Au-dessus de cet entonnoir
échancré du devant, laissant passer deux brefs
tétons nus, aux bouts enfermés dans des dés
à coudre, jaillissait un cou à soufflets,
tuyauté comme une manche d'accordéon, puis une
tête emboîtée dans un seau hygiénique de
tôle bleue, orné d'un panache de catafalque et retenu
par son anse, ainsi que par une jugulaire, sous le menton.
Peu à peu, quand ses yeux eurent
vidé la nuit dont ils étaient pleins, Jacques
distingua la face de cet homme; sous le front cerclé de rose
par la pression du seau, deux pinceaux de poils se dressaient
au-dessus d'yeux agrandis par la belladone, séparés
par un nez en furoncle, fécond et mûr, relié
par un chenal velu à l'as de coeur d'une bouche
qu'étayait la console d'un menton ponctué, comme
celui d'un déménageur, d'une virgule de poils
roux.
Et un tic agitait ce visage monstrueux et
blême, un tic qui retroussait la pointe enflammée du
nez, haussait les yeux, agrippait du même coup les
lèvres, remorquait la mâchoire inférieure et
découvrait une pomme d'Adam granulée de
picotis (1), de même qu'une chair
déplumée de poule.
Jacques suivit cet homme dans une pièce
immense, aux murs en pisé, éclairée presque au
ras du plafond par des fenêtres en demi-roues. Tout en haut,
près des corniches, couraient des tuyaux d'étoffe
verte, semblables à des conduits acoustiques ou aux tubes
exagérés d'un éguisier (2) énorme. Ni pavillon de palissandre pour
souffler dedans, ni canule qu'on y pût joindre; rien. Ces
appareils, sans destination connue, traversaient seulement la
chambre. Au-dessous d'eux pendaient à des crocs en forme de
8 des têtes de veaux échaudées, très
blanches, tirant toutes la langue à droite; puis,
fixés à de longs clous, des schapskas (3) pistache, aux plates-formes groseille, et des
schakos (4) sans visières, en pots
à beurre.
Dans un coin, sur un poêle de fonte,
chantait une marmite de terre dont le couvercle se soulevait en
crachant de petites bulles.
L'homme plongea son bras dans la poche de sa
houppelande, ramena une poignée de cristaux qui
crièrent en se concassant dans sa main, et, d'une voix tout
à la fois gutturale et froide, il dit, en regardant fixement
de ses prunelles dilatées Jacques :
— Je sème les menstrues de la
terre dans ce pot où bouillotte, avec les abatis d'un
léporide (5), la venaison des
légumes, le gibier du petit pois, la fève.

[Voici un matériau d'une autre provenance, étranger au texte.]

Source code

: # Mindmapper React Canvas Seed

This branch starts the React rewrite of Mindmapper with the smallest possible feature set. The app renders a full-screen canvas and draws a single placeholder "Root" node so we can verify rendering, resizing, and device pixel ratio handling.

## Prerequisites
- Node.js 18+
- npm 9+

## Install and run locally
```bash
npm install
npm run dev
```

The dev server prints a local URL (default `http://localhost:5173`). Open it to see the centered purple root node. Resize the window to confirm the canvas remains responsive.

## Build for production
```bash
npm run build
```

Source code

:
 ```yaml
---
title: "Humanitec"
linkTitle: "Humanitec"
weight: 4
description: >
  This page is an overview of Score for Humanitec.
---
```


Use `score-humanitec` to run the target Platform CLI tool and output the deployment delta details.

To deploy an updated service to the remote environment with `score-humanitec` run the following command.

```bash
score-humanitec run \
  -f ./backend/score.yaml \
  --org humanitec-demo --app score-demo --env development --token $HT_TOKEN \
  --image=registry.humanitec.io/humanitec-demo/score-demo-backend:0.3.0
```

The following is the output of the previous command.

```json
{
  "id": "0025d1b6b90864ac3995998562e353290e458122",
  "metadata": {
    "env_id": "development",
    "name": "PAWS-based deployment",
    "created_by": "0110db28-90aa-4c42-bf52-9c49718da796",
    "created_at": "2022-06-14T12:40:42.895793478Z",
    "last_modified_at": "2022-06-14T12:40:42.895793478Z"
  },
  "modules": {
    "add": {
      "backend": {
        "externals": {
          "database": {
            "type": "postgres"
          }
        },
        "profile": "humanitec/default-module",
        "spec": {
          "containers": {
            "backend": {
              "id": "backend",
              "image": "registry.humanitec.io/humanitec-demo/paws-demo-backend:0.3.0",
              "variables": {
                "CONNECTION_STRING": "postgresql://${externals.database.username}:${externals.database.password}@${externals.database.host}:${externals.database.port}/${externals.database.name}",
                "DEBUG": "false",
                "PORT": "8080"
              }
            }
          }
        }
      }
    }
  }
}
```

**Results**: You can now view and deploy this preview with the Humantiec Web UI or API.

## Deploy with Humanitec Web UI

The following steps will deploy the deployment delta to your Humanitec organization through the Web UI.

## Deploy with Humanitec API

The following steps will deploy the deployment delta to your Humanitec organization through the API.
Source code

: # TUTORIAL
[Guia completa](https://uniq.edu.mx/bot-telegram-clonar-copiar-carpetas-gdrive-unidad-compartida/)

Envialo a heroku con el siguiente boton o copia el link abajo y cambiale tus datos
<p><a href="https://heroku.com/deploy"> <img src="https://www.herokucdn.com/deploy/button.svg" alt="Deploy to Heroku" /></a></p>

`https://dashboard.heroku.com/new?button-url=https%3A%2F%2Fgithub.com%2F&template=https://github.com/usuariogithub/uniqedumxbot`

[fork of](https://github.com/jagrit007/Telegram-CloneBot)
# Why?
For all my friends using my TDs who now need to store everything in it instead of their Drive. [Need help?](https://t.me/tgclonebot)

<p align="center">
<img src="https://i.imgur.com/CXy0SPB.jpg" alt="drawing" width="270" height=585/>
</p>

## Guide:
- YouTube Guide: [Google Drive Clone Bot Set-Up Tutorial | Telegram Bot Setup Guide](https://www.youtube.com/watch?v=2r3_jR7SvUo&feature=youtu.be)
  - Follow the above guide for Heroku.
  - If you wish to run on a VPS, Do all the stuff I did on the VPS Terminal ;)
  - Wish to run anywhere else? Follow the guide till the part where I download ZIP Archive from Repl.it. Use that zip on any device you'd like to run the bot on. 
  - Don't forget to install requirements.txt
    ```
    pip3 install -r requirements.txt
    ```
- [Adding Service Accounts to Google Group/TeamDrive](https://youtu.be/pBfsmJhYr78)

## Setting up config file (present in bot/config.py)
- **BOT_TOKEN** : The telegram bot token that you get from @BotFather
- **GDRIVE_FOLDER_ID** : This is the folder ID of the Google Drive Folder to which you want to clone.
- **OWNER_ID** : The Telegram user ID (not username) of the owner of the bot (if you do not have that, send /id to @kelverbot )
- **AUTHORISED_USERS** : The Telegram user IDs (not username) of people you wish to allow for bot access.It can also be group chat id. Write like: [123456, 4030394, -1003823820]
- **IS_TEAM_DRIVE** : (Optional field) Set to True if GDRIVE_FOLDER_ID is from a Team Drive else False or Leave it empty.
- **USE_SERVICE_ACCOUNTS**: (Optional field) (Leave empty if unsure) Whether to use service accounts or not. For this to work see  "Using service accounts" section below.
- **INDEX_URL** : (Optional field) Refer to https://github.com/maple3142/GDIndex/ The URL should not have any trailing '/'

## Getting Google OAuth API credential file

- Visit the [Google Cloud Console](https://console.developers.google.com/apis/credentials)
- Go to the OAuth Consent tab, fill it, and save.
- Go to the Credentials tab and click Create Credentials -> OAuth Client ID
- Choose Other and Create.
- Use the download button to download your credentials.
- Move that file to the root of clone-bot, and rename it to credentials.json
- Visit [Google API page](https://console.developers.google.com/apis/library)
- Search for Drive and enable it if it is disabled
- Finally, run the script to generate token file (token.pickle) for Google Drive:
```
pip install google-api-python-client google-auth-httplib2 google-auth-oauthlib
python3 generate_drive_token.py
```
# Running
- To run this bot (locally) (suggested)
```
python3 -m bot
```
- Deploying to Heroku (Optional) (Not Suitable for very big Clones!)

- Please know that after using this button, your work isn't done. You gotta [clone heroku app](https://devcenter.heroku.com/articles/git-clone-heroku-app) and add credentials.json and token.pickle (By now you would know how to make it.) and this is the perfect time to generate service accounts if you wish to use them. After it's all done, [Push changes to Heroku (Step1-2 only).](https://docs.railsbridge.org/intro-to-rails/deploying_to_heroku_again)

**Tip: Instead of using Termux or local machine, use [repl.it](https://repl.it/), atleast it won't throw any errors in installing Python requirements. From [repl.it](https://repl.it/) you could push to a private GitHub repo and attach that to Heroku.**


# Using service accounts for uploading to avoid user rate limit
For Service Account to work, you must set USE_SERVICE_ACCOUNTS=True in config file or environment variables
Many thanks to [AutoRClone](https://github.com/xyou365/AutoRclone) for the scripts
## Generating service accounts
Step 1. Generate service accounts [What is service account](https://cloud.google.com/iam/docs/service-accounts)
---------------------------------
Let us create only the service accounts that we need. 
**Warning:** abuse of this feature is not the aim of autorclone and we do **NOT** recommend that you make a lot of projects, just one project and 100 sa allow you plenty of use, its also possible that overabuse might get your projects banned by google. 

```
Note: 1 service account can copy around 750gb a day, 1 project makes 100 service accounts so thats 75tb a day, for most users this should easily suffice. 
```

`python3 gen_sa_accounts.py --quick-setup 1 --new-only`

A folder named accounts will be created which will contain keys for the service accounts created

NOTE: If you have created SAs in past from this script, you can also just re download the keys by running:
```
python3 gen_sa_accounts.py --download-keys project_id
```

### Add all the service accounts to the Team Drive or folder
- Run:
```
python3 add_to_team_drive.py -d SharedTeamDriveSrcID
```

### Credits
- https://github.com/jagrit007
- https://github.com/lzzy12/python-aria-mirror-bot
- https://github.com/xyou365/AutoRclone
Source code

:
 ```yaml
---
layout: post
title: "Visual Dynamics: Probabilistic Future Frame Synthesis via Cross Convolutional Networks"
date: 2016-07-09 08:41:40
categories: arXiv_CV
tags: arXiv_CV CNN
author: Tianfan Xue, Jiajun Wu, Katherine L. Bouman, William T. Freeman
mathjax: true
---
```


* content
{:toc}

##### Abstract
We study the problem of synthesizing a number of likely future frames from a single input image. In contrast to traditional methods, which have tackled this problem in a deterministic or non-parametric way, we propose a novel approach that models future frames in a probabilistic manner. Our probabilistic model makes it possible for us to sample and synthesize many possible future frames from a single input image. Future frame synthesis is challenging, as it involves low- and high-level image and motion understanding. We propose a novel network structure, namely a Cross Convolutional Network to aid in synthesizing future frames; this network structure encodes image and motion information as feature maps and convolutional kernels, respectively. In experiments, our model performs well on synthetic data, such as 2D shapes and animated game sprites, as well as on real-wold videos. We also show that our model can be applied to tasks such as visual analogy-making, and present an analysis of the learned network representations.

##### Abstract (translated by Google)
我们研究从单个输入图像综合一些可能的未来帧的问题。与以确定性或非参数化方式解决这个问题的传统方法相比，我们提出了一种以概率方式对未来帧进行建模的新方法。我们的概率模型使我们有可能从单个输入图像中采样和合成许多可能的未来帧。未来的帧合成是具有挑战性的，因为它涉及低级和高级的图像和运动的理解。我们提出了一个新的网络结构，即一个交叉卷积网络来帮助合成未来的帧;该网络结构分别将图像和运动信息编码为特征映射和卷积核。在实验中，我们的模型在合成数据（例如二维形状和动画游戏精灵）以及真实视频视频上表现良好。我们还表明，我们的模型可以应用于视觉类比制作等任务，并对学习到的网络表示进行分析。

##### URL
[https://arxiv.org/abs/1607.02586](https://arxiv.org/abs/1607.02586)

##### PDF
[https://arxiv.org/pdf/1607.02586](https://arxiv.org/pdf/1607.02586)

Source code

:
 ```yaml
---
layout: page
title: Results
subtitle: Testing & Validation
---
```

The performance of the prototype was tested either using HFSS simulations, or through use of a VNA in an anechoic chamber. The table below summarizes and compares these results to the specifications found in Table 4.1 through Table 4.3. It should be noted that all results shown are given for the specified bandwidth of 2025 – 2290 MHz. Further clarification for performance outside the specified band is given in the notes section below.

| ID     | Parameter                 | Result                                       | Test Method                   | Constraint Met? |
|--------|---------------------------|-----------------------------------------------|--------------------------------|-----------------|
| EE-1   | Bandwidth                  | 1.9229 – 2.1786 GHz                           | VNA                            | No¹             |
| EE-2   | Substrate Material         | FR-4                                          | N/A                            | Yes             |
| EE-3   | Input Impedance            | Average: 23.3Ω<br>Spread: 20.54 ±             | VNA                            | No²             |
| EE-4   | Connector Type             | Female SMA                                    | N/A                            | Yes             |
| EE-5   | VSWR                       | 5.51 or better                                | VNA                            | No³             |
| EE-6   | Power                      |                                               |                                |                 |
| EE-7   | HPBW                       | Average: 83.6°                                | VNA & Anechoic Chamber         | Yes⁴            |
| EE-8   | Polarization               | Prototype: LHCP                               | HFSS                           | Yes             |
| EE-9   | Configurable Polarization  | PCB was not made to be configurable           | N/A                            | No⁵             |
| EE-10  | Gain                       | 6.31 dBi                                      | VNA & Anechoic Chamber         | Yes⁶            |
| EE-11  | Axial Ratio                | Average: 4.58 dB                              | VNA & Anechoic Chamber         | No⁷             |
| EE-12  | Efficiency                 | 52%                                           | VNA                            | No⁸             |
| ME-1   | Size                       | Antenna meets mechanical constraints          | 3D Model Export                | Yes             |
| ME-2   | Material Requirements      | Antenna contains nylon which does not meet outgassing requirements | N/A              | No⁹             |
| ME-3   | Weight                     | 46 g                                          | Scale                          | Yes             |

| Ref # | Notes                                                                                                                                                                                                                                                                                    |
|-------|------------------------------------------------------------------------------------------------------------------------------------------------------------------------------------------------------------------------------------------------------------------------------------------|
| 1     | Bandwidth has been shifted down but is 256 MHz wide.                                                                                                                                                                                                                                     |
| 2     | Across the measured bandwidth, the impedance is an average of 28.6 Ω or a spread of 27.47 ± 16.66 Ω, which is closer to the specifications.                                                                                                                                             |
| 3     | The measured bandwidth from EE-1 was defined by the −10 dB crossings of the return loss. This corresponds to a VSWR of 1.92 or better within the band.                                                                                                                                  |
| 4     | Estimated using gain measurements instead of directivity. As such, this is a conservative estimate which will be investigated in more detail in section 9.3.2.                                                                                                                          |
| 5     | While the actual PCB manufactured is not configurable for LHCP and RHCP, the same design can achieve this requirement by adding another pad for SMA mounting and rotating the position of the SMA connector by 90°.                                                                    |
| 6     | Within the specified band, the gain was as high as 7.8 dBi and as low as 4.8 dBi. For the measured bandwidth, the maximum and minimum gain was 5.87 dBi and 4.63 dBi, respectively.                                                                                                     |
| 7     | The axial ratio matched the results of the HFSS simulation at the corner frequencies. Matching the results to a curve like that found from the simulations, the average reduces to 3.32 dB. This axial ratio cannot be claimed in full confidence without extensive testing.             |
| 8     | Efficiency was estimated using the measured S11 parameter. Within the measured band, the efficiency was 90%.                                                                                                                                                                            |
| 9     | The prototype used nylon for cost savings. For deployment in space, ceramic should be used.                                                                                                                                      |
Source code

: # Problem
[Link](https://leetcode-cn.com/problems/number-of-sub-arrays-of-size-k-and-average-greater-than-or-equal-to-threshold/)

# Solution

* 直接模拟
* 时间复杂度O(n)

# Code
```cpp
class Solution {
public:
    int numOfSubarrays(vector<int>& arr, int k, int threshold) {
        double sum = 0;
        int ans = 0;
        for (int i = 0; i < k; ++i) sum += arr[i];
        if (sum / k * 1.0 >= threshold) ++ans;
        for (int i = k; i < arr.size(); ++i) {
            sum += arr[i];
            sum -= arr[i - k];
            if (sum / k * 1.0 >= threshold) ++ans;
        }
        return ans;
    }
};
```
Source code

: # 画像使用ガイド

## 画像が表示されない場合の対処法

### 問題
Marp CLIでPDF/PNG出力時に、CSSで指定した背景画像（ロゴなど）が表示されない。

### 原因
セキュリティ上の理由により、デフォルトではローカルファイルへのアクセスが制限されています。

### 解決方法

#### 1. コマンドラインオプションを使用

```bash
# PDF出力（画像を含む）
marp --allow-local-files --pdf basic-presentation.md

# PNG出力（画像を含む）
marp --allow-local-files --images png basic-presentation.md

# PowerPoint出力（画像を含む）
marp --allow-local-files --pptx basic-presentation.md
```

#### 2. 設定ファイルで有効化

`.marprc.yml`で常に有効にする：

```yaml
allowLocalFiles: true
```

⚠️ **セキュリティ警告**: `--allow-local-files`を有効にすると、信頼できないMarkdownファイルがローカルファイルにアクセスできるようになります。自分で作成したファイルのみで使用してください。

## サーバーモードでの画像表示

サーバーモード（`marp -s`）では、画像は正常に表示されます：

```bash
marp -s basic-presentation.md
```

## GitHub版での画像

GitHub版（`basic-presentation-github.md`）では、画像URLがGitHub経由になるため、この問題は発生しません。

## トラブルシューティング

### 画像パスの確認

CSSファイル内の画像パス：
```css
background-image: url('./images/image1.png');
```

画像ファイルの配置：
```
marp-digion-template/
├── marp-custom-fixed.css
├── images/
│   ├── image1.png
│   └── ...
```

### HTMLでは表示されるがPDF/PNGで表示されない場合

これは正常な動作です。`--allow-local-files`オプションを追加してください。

— Parfaitement, fit Jacques, sans
sourciller. J'ai lu les anciens livres de la Kabbale, et je
n'ignore point que cette expression, les menstrues de la terre,
désigne tout bonnement le gros sel...
Alors l'homme mugit et le récipient qui
le coiffait tomba. Sur un crâne piriforme emplissant jusqu'au
fond le seau, apparut une masse épaisse de cheveux vermillon
pareils aux crins qui garnissent, dans certains régiments de
cavalerie, le casque des trompettes. Il leva, tel qu'un Bouddha,
l'index en l'air; de puissants borborygmes coururent dans les
serpents de laine verte qui s'allongeaient sous le plafond; les
langues exaltées se promenèrent dans la gueule
flétrie des veaux, en simulant le cri d'un rabot en marche;
un roulement de tambour partit des schakos en pots à beurre,
puis tout se tut.
Jacques pâlit. Ah ! c'était
clair; un édit inconnu, mais dont les termes étaient
formels, lui prescrivait de remettre, contre
récépissé, sa montre entre les mains de cet
homme, et cela sous peine des plus lents supplices ! Il le
savait — et sa montre était restée à
Lourps, pendue sur le mur, au fond du lit ! Il ouvrit la
bouche pour s'excuser, pour demander un délai, pour supplier
qu'on lui fit grâce; — et il demeura
pétrifié, sans voix, car les yeux effrayants de cet
homme s'allumaient comme des lanternes de tramways, flambaient
ainsi que des boules de pharmacie, éclataient enfin tels que
des fanaux de transatlantiques, dans la pièce.
Il n'eut plus qu'un but, prendre la fuite; il
s'élança dans l'escalier, se trouva tout à
coup au fond d'un puits bouché à son sommet, mais
éclairé le long de son tube par des volets
repliés de bois, disposés de même que des lames
de jalousies énormes.
Aucun bruit, une clarté diffuse, une
lumière d'éclipse, une lueur d'aube, en octobre, par
un temps de pluie.
Il regarda. En haut des échafaudages
monstrueux, des poutres enlacées, enchevêtrées
les unes dans les autres, enfermaient dans une inextricable cage
une grosse cloche. Des échelles zigzaguaient dans ce lacis
de planches, longeaient des fermes en charpente, descendaient
brusquement, se cassaient, perdaient leurs barreaux,
s'arrêtaient à des plates-formes de madriers, puis
remontaient, suspendues sans points d'appui, dans le vide.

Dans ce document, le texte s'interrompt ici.